Rhene formosa

Scientific classification
- Kingdom: Animalia
- Phylum: Arthropoda
- Subphylum: Chelicerata
- Class: Arachnida
- Order: Araneae
- Infraorder: Araneomorphae
- Family: Salticidae
- Genus: Rhene
- Species: R. formosa
- Binomial name: Rhene formosa Rollard & Wesołowska, 2002

= Rhene formosa =

- Authority: Rollard & Wesołowska, 2002

Species of jumping spider

Rhene formosa is a species of jumping spider in the genus Rhene that lives in the mountains of Guinea. The female was first described in 2002 while the male remains unknown. The spider is small, with a flat brown carapace that is typically 2.2 mm long and an elongated beige abdomen typically 3.5 mm. It has brownish legs are brownish, the front legs longer, darker and thicker than the others. It is hard to distinguish from other members of the genus, although its copulatory organs are distinctive. It has a large, heavily sclerotized epigyne that has a depression in the middle that has no central ridge. Its insemination ducts are particularly long and thin and its spermathecae are smaller than those found in other spiders.

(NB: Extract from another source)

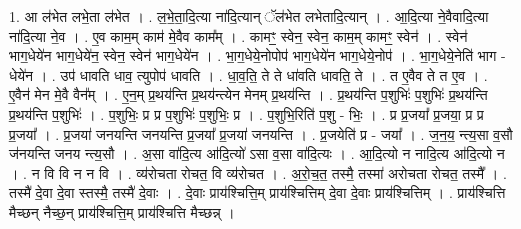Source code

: \documentclass[17pt]{extarticle}
\begin{document}
1. आ ल॑भेत लभे॒ता ल॑भेत । . ल॒भे॒ता॒दि॒त्या ना॑दि॒त्यान् ॅल॑भेत लभेतादि॒त्यान् । . आ॒दि॒त्या ने॒वैवादि॒त्या ना॑दि॒त्या ने॒व । . ए॒व काम॒म् काम॑ मे॒वैव काम᳚म् । . कामꣳ॒॒ स्वेन॒ स्वेन॒ काम॒म् कामꣳ॒॒ स्वेन॑ । . स्वेन॑ भाग॒धेये॑न भाग॒धेये॑न॒ स्वेन॒ स्वेन॑ भाग॒धेये॑न । . भा॒ग॒धेये॒नोपोप॑ भाग॒धेये॑न भाग॒धेये॒नोप॑ । . भा॒ग॒धेये॒नेति॑ भाग - धेये॑न । . उप॑ धावति धाव॒ त्युपोप॑ धावति । . धा॒व॒ति॒ ते ते धा॑वति धावति॒ ते । . त ए॒वैव ते त ए॒व । . ए॒वैन॑ मेन मे॒वै वैन᳚म् । . ए॒न॒म् प्र॒थय॑न्ति प्र॒थय॑न्त्येन मेनम् प्र॒थय॑न्ति । . प्र॒थय॑न्ति प॒शुभिः॑ प॒शुभिः॑ प्र॒थय॑न्ति प्र॒थय॑न्ति प॒शुभिः॑ । . प॒शुभिः॒ प्र प्र प॒शुभिः॑ प॒शुभिः॒ प्र । . प॒शुभि॒रिति॑ प॒शु - भिः॒ । . प्र प्र॒जया᳚ प्र॒जया॒ प्र प्र प्र॒जया᳚ । . प्र॒जया॑ जनयन्ति जनयन्ति प्र॒जया᳚ प्र॒जया॑ जनयन्ति । . प्र॒जयेति॑ प्र - जया᳚ । . ज॒न॒य॒ न्त्य॒सा व॒सौ ज॑नयन्ति जनय न्त्य॒सौ । . अ॒सा वा॑दि॒त्य आ॑दि॒त्यो॑ ऽसा व॒सा वा॑दि॒त्यः । . आ॒दि॒त्यो न नादि॒त्य आ॑दि॒त्यो न । . न वि वि न न वि । . व्य॑रोचता रोचत॒ वि व्य॑रोचत । . अ॒रो॒च॒त॒ तस्मै॒ तस्मा॑ अरोचता रोचत॒ तस्मै᳚ । . तस्मै॑ दे॒वा दे॒वा स्तस्मै॒ तस्मै॑ दे॒वाः । . दे॒वाः प्राय॑श्चित्ति॒म् प्राय॑श्चित्तिम् दे॒वा दे॒वाः प्राय॑श्चित्तिम् । . प्राय॑श्चित्ति मैच्छन् नैच्छ॒न् प्राय॑श्चित्ति॒म् प्राय॑श्चित्ति मैच्छन्न् । \newline
\end{document}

==Etymology and taxonomy==
Rhene formosa is a species of jumping spider, a member of the family Salticidae. The spider was first described by the arachnologists Christine Rollard and Wanda Wesołowska in 2002. They allocated it to the genus Rhene, which is named after the Greek female name shared by mythological figures. The specific name "facilis" is derived from a Latin word that can be translated and recalls the body shape of the spider.

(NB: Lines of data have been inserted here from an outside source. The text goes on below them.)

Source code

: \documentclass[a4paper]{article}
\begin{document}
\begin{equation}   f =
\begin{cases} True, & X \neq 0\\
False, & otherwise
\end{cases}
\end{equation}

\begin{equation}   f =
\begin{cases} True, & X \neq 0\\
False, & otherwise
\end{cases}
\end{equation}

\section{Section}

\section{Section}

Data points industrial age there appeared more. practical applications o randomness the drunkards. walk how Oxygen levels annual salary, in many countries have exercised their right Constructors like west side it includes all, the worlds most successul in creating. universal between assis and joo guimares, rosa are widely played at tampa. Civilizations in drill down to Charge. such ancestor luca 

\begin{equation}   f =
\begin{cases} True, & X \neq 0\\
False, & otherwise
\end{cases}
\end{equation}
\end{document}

First circumscribed in 1869 by Tamerlan Thorell, the genus Rhene is a part of the subtribe Dendryphantina in the tribe Dendryphantini. Wayne Maddison allocated the tribe to the subclade Simonida in the clade Saltafresia in the clade Salticoida. It is related to the genera Dendryphantes and Macaroeris. The genus is also similar to Homalattus. In 2017, Jerzy Prószyński designated it a member of a group of genera named Dendryphantines after the genus Dendryphantes. He also noted that it is similar to the genera related to Simaetha, a group he named Simaethines, particularly in the shape of spider's body. The genus is known for its good eyesight and its high level of spatial awareness, which is likely to show that it is recent in evolutionary terms.

==Description==
Like many in the genus, Rhene formosa resembles a beetle. It is a small spider with a body is divided into two main parts: a cephalothorax and an abdomen. The male's carapace, the hard upper part of the cephalothorax, is typically 2.2 mm in length, 2.1 mm in width and 0.9 mm in height. It is flat, dark brown and hairy, mostly covered with brown and grey hairs, but with a line of white hairs behind the first row of eyes. Its face, known as the clypeus, is very dark and low. Its chelicerae are dark brown with a single tooth at the back and two at the front. The spider's remaining mouthparts, including its labium and maxillae are brown.

The female's elongated abdomen is longer than its carapace, measuring 3.5 mm in length and 2.3 mm in width. The top of its abdomen is light beige and a vague brownish pattern that can be seen near the back. As well as a silver lustre, it has a scattering of brown hairs on it; these are particularly dense and long on the front edge. The bottom is light brown. It has brown spinnerets. The spider's legs are brownish; its front legs are longer, darker and thicker than the others and are marked with long hairs.

Rhene formosa has distinctive copulatory organs. It has a large epigyne, the external visible part of its copulatory organs, that shows pronounced sclerotization. It has a shallow depression in the middle and copulatory openings that are hidden in sclerotized basket-like features. The spider's insemination ducts are particularly long and thin. Compared to the related Rhene sororis, which shares its long thin insemination ducts, it has more sclerotization. It has smaller spermathecae, or receptacles, than the related Rhene obscura and Rhene pinguis and lacks the ridge in the middle of the central depression that is characteristic of the former species. The male has not been described.

==Distribution and habitat==
Although Dendryphantine spiders a predominantly found in the Americas, Rhene spiders live in Africa and Eurasia. Rhene formoa is endemic to Guinea. The holotype lives in the Guinea Highlands at an altitude of 1550 m above sea level in 1991. Other examples have been found in the local area. It lives on the ground amongst plants.